Bei der U18-Europawahl gewinnen die Grünen in Berlin fast überall – mit kuriosen Ausnahmen. 240 Wahllokale öffneten in der Stadt für das Projekt.

Die Grünen um ihre Parteivorsitzenden Robert Habeck und Annalena Baerbock kommen gut bei jungen Berlinern an.
Die Grünen um ihre Parteivorsitzenden Robert Habeck und Annalena Baerbock kommen gut bei jungen Berlinern an.Foto: picture alliance/dpa

Jetzt haben die Grünen sogar die Marke von 30 Prozent überschritten – die U18-Wahl macht’s möglich. Neun Tage vor der echten Europawahl waren Kinder und Jugendliche am Freitag aufgerufen, ihre Stimme abzugeben. In Berlin waren rund 240 Wahllokale, beispielsweise an Schulen, geöffnet. Nach dem von den Veranstaltern veröffentlichten Ergebnis kommen die Grünen in Berlin auf 30,9 Prozent.

Mit großem Abstand folgen SPD (16,9), Linke (11,8) und CDU (9,5). Die AfD liegt mit fünf Prozent auf dem Niveau von Tierschutzpartei und der Satire-„Partei“, die FDP noch dahinter.

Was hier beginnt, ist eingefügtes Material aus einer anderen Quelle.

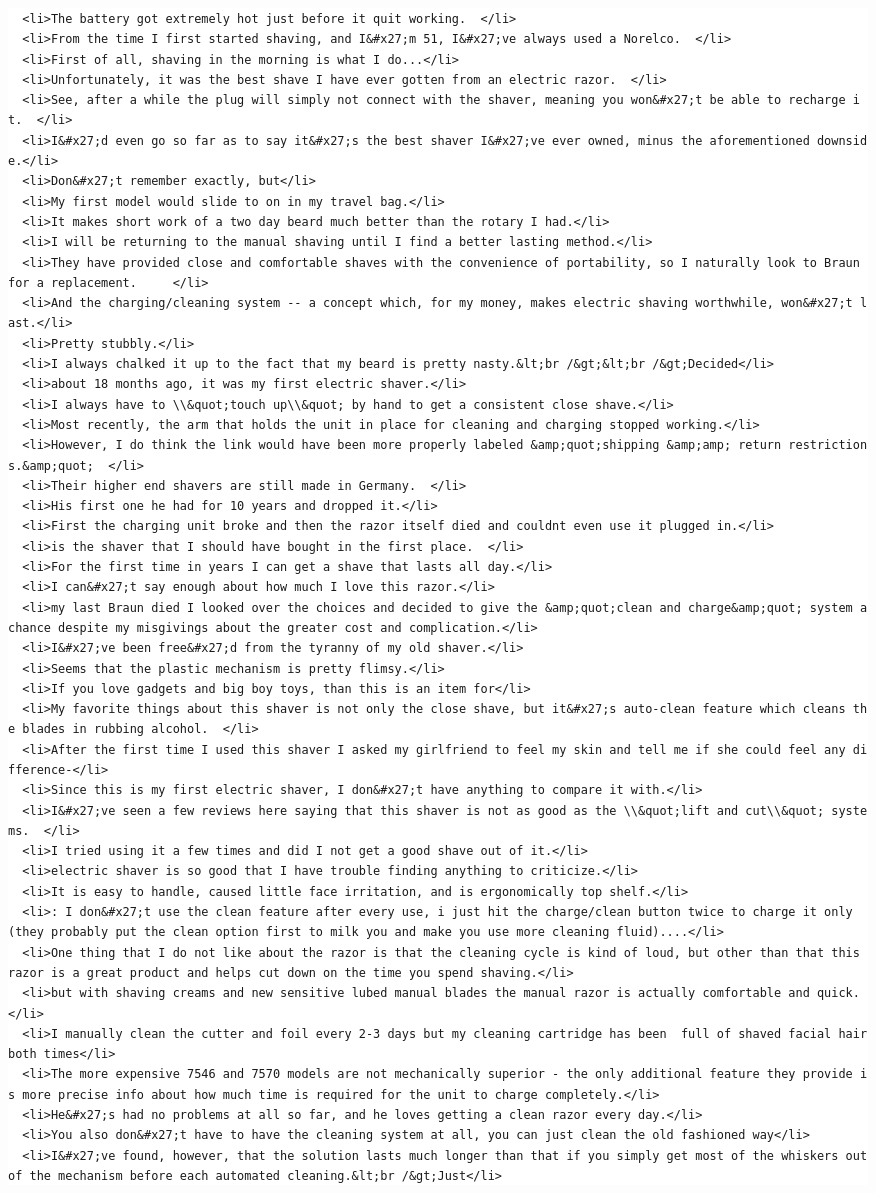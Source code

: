       <li>The battery got extremely hot just before it quit working.  </li>
      <li>From the time I first started shaving, and I&#x27;m 51, I&#x27;ve always used a Norelco.  </li>
      <li>First of all, shaving in the morning is what I do...</li>
      <li>Unfortunately, it was the best shave I have ever gotten from an electric razor.  </li>
      <li>See, after a while the plug will simply not connect with the shaver, meaning you won&#x27;t be able to recharge it.  </li>
      <li>I&#x27;d even go so far as to say it&#x27;s the best shaver I&#x27;ve ever owned, minus the aforementioned downside.</li>
      <li>Don&#x27;t remember exactly, but</li>
      <li>My first model would slide to on in my travel bag.</li>
      <li>It makes short work of a two day beard much better than the rotary I had.</li>
      <li>I will be returning to the manual shaving until I find a better lasting method.</li>
      <li>They have provided close and comfortable shaves with the convenience of portability, so I naturally look to Braun for a replacement.     </li>
      <li>And the charging/cleaning system -- a concept which, for my money, makes electric shaving worthwhile, won&#x27;t last.</li>
      <li>Pretty stubbly.</li>
      <li>I always chalked it up to the fact that my beard is pretty nasty.&lt;br /&gt;&lt;br /&gt;Decided</li>
      <li>about 18 months ago, it was my first electric shaver.</li>
      <li>I always have to \\&quot;touch up\\&quot; by hand to get a consistent close shave.</li>
      <li>Most recently, the arm that holds the unit in place for cleaning and charging stopped working.</li>
      <li>However, I do think the link would have been more properly labeled &amp;quot;shipping &amp;amp; return restrictions.&amp;quot;  </li>
      <li>Their higher end shavers are still made in Germany.  </li>
      <li>His first one he had for 10 years and dropped it.</li>
      <li>First the charging unit broke and then the razor itself died and couldnt even use it plugged in.</li>
      <li>is the shaver that I should have bought in the first place.  </li>
      <li>For the first time in years I can get a shave that lasts all day.</li>
      <li>I can&#x27;t say enough about how much I love this razor.</li>
      <li>my last Braun died I looked over the choices and decided to give the &amp;quot;clean and charge&amp;quot; system a chance despite my misgivings about the greater cost and complication.</li>
      <li>I&#x27;ve been free&#x27;d from the tyranny of my old shaver.</li>
      <li>Seems that the plastic mechanism is pretty flimsy.</li>
      <li>If you love gadgets and big boy toys, than this is an item for</li>
      <li>My favorite things about this shaver is not only the close shave, but it&#x27;s auto-clean feature which cleans the blades in rubbing alcohol.  </li>
      <li>After the first time I used this shaver I asked my girlfriend to feel my skin and tell me if she could feel any difference-</li>
      <li>Since this is my first electric shaver, I don&#x27;t have anything to compare it with.</li>
      <li>I&#x27;ve seen a few reviews here saying that this shaver is not as good as the \\&quot;lift and cut\\&quot; systems.  </li>
      <li>I tried using it a few times and did I not get a good shave out of it.</li>
      <li>electric shaver is so good that I have trouble finding anything to criticize.</li>
      <li>It is easy to handle, caused little face irritation, and is ergonomically top shelf.</li>
      <li>: I don&#x27;t use the clean feature after every use, i just hit the charge/clean button twice to charge it only (they probably put the clean option first to milk you and make you use more cleaning fluid)....</li>
      <li>One thing that I do not like about the razor is that the cleaning cycle is kind of loud, but other than that this razor is a great product and helps cut down on the time you spend shaving.</li>
      <li>but with shaving creams and new sensitive lubed manual blades the manual razor is actually comfortable and quick.</li>
      <li>I manually clean the cutter and foil every 2-3 days but my cleaning cartridge has been  full of shaved facial hair both times</li>
      <li>The more expensive 7546 and 7570 models are not mechanically superior - the only additional feature they provide is more precise info about how much time is required for the unit to charge completely.</li>
      <li>He&#x27;s had no problems at all so far, and he loves getting a clean razor every day.</li>
      <li>You also don&#x27;t have to have the cleaning system at all, you can just clean the old fashioned way</li>
      <li>I&#x27;ve found, however, that the solution lasts much longer than that if you simply get most of the whiskers out of the mechanism before each automated cleaning.&lt;br /&gt;Just</li>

Mit zusammen 12 Prozent schneiden die Dutzenden sonstigen Parteien bei Kindern und Jugendlichen relativ stark ab. Getragen wird die U18-Initiative von Kinderhilfswerk, dem Bundes- und Landesjugendringen, vielen Jugendverbänden und dem Berliner U18-Netzwerk.

Interessant sind die Ergebnisse aus den einzelnen Bezirken. So triumphieren die Grünen in Steglitz-Zehlendorf mit gut 43 Prozent Möchtegern-Jungwählern, während sie in ihrer vermeintlichen Hochburg Friedrichshain-Kreuzberg nur auf 26 Prozent kommen – gefolgt von SPD und Linken. Ein Ausreißer ist Mitte, wo die SPD ein Traumergebnis von 30 Prozent holt und die Grünen nur auf 15 Prozent kommen.

Ein "amtliches" Ergebnis kommt erst am Montag

Allerdings zeigt die Statistik online unter www.u18.org nicht die Zahl der Wähler und Lokale im Bezirk. Bei den anderen Parteien sind die Ausschläge in den Bezirken überwiegend gering. Die AfD ist in Marzahn-Hellersdorf und Reinickendorf mit 8 bzw. 7 Prozent relativ stark, während sie beispielsweise in Pankow mit weniger als 3 Prozent im Block der Kleinparteien verschwindet.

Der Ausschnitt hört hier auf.